Exercise description:
Below are the records; collect from them each line containing the string "that".

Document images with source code
§

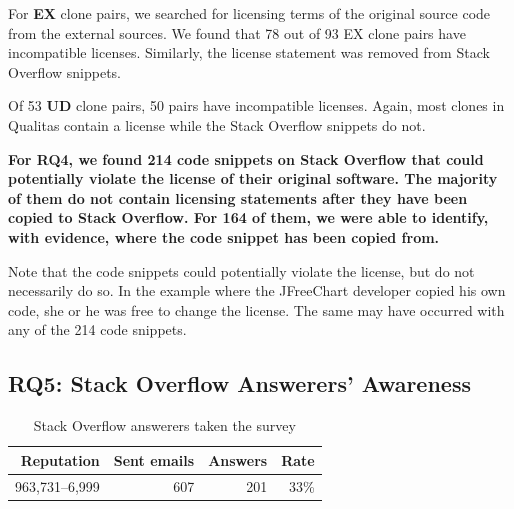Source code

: \documentclass[10pt,journal,compsoc]{IEEEtran}
\begin{document}
For \textbf{EX}
clone pairs, we searched for licensing terms of the original source code from
the external sources. We found that 78 out of 93 EX clone pairs have
incompatible licenses. %
Similarly, the license statement was removed from Stack Overflow snippets. 

Of 53 \textbf{UD} clone pairs, 50 pairs have incompatible licenses. Again, most
clones in Qualitas contain a license while the Stack Overflow snippets do not.
%

\textbf{For RQ4, we found 214 code snippets on Stack Overflow that
	could potentially violate the license of their original software. The majority of them
	do not contain licensing statements after they have been copied to
	Stack Overflow. For 164 of them, we were able to identify,
        with evidence, where the code snippet has been copied from.}

Note that the code snippets could potentially violate the license, but do
not necessarily do so. In the example where the JFreeChart
developer copied his own code, she or he was free to change the
license. The same may have occurred with any of the 214 code
snippets.

\subsection{RQ5: Stack Overflow Answerers' Awareness}

\begin{table}
	\centering
	\caption{Stack Overflow answerers taken the survey}
	\label{tab:survey_target}
	\begin{tabular}{rrrr}
		\toprule
		Reputation & Sent emails & Answers & Rate \\
		\midrule
		963,731--6,999 & 607 & 201 & 33\% \\
		\bottomrule
	\end{tabular}
\end{table}
\end{document}
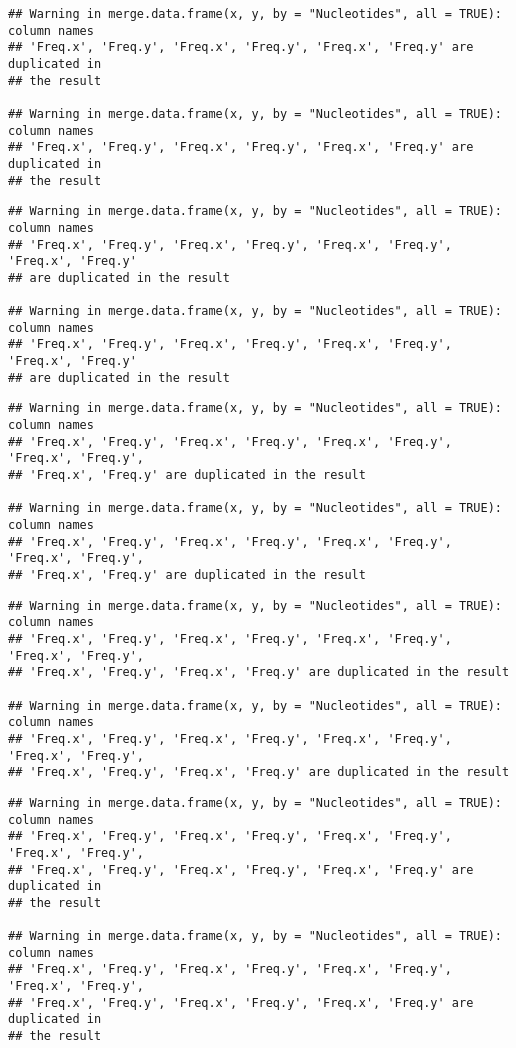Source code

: \documentclass[
]{article}
\begin{document}
\begin{verbatim}
## Warning in merge.data.frame(x, y, by = "Nucleotides", all = TRUE): column names
## 'Freq.x', 'Freq.y', 'Freq.x', 'Freq.y', 'Freq.x', 'Freq.y' are duplicated in
## the result

## Warning in merge.data.frame(x, y, by = "Nucleotides", all = TRUE): column names
## 'Freq.x', 'Freq.y', 'Freq.x', 'Freq.y', 'Freq.x', 'Freq.y' are duplicated in
## the result
\end{verbatim}

\begin{verbatim}
## Warning in merge.data.frame(x, y, by = "Nucleotides", all = TRUE): column names
## 'Freq.x', 'Freq.y', 'Freq.x', 'Freq.y', 'Freq.x', 'Freq.y', 'Freq.x', 'Freq.y'
## are duplicated in the result

## Warning in merge.data.frame(x, y, by = "Nucleotides", all = TRUE): column names
## 'Freq.x', 'Freq.y', 'Freq.x', 'Freq.y', 'Freq.x', 'Freq.y', 'Freq.x', 'Freq.y'
## are duplicated in the result
\end{verbatim}

\begin{verbatim}
## Warning in merge.data.frame(x, y, by = "Nucleotides", all = TRUE): column names
## 'Freq.x', 'Freq.y', 'Freq.x', 'Freq.y', 'Freq.x', 'Freq.y', 'Freq.x', 'Freq.y',
## 'Freq.x', 'Freq.y' are duplicated in the result

## Warning in merge.data.frame(x, y, by = "Nucleotides", all = TRUE): column names
## 'Freq.x', 'Freq.y', 'Freq.x', 'Freq.y', 'Freq.x', 'Freq.y', 'Freq.x', 'Freq.y',
## 'Freq.x', 'Freq.y' are duplicated in the result
\end{verbatim}

\begin{verbatim}
## Warning in merge.data.frame(x, y, by = "Nucleotides", all = TRUE): column names
## 'Freq.x', 'Freq.y', 'Freq.x', 'Freq.y', 'Freq.x', 'Freq.y', 'Freq.x', 'Freq.y',
## 'Freq.x', 'Freq.y', 'Freq.x', 'Freq.y' are duplicated in the result

## Warning in merge.data.frame(x, y, by = "Nucleotides", all = TRUE): column names
## 'Freq.x', 'Freq.y', 'Freq.x', 'Freq.y', 'Freq.x', 'Freq.y', 'Freq.x', 'Freq.y',
## 'Freq.x', 'Freq.y', 'Freq.x', 'Freq.y' are duplicated in the result
\end{verbatim}

\begin{verbatim}
## Warning in merge.data.frame(x, y, by = "Nucleotides", all = TRUE): column names
## 'Freq.x', 'Freq.y', 'Freq.x', 'Freq.y', 'Freq.x', 'Freq.y', 'Freq.x', 'Freq.y',
## 'Freq.x', 'Freq.y', 'Freq.x', 'Freq.y', 'Freq.x', 'Freq.y' are duplicated in
## the result

## Warning in merge.data.frame(x, y, by = "Nucleotides", all = TRUE): column names
## 'Freq.x', 'Freq.y', 'Freq.x', 'Freq.y', 'Freq.x', 'Freq.y', 'Freq.x', 'Freq.y',
## 'Freq.x', 'Freq.y', 'Freq.x', 'Freq.y', 'Freq.x', 'Freq.y' are duplicated in
## the result
\end{verbatim}
\end{document}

§

Your solution:
the external sources. We found that 78 out of 93 EX clone pairs have
\textbf{For RQ4, we found 214 code snippets on Stack Overflow that
Note that the code snippets could potentially violate the license, but do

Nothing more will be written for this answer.